Your goal: Return every record below exactly as written.

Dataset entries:

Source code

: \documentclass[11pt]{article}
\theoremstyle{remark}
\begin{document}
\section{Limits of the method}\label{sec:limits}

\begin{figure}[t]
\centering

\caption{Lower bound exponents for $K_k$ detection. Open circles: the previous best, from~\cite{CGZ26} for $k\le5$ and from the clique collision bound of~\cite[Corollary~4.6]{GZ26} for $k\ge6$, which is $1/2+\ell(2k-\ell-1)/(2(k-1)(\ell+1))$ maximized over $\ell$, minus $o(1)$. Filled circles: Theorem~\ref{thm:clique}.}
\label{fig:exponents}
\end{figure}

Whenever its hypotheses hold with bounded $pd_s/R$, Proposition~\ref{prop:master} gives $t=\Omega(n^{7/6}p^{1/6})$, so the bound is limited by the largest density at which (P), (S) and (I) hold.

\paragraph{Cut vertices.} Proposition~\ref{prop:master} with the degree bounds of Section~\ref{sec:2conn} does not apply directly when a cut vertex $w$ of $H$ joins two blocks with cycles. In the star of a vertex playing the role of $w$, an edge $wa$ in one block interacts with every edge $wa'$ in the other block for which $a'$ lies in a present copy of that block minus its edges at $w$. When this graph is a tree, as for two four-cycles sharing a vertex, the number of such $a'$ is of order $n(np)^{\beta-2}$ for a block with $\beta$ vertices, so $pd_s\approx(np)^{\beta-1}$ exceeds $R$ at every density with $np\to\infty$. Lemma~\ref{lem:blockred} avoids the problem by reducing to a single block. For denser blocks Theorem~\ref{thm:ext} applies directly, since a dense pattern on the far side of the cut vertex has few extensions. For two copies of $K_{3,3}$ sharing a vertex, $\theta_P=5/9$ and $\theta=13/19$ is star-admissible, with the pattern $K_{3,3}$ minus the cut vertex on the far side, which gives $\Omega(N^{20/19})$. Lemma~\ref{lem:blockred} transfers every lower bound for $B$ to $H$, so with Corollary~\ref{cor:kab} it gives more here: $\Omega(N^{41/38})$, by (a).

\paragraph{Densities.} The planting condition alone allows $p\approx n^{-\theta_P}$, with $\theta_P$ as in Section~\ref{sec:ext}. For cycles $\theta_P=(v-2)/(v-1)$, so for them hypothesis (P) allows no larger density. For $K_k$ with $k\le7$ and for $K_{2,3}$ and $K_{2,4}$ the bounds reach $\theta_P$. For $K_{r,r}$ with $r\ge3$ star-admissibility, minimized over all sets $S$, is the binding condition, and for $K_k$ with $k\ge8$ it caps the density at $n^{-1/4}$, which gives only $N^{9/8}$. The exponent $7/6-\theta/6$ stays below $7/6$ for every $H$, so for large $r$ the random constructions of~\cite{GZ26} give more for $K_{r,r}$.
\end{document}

The answer:
Source code

: \documentclass[11pt]{article}
\theoremstyle{remark}
\begin{document}
\section{Limits of the method}\label{sec:limits}

\begin{figure}[t]
\centering

\caption{Lower bound exponents for $K_k$ detection. Open circles: the previous best, from~\cite{CGZ26} for $k\le5$ and from the clique collision bound of~\cite[Corollary~4.6]{GZ26} for $k\ge6$, which is $1/2+\ell(2k-\ell-1)/(2(k-1)(\ell+1))$ maximized over $\ell$, minus $o(1)$. Filled circles: Theorem~\ref{thm:clique}.}
\label{fig:exponents}
\end{figure}

Whenever its hypotheses hold with bounded $pd_s/R$, Proposition~\ref{prop:master} gives $t=\Omega(n^{7/6}p^{1/6})$, so the bound is limited by the largest density at which (P), (S) and (I) hold.

\paragraph{Cut vertices.} Proposition~\ref{prop:master} with the degree bounds of Section~\ref{sec:2conn} does not apply directly when a cut vertex $w$ of $H$ joins two blocks with cycles. In the star of a vertex playing the role of $w$, an edge $wa$ in one block interacts with every edge $wa'$ in the other block for which $a'$ lies in a present copy of that block minus its edges at $w$. When this graph is a tree, as for two four-cycles sharing a vertex, the number of such $a'$ is of order $n(np)^{\beta-2}$ for a block with $\beta$ vertices, so $pd_s\approx(np)^{\beta-1}$ exceeds $R$ at every density with $np\to\infty$. Lemma~\ref{lem:blockred} avoids the problem by reducing to a single block. For denser blocks Theorem~\ref{thm:ext} applies directly, since a dense pattern on the far side of the cut vertex has few extensions. For two copies of $K_{3,3}$ sharing a vertex, $\theta_P=5/9$ and $\theta=13/19$ is star-admissible, with the pattern $K_{3,3}$ minus the cut vertex on the far side, which gives $\Omega(N^{20/19})$. Lemma~\ref{lem:blockred} transfers every lower bound for $B$ to $H$, so with Corollary~\ref{cor:kab} it gives more here: $\Omega(N^{41/38})$, by (a).

\paragraph{Densities.} The planting condition alone allows $p\approx n^{-\theta_P}$, with $\theta_P$ as in Section~\ref{sec:ext}. For cycles $\theta_P=(v-2)/(v-1)$, so for them hypothesis (P) allows no larger density. For $K_k$ with $k\le7$ and for $K_{2,3}$ and $K_{2,4}$ the bounds reach $\theta_P$. For $K_{r,r}$ with $r\ge3$ star-admissibility, minimized over all sets $S$, is the binding condition, and for $K_k$ with $k\ge8$ it caps the density at $n^{-1/4}$, which gives only $N^{9/8}$. The exponent $7/6-\theta/6$ stays below $7/6$ for every $H$, so for large $r$ the random constructions of~\cite{GZ26} give more for $K_{r,r}$.
\end{document}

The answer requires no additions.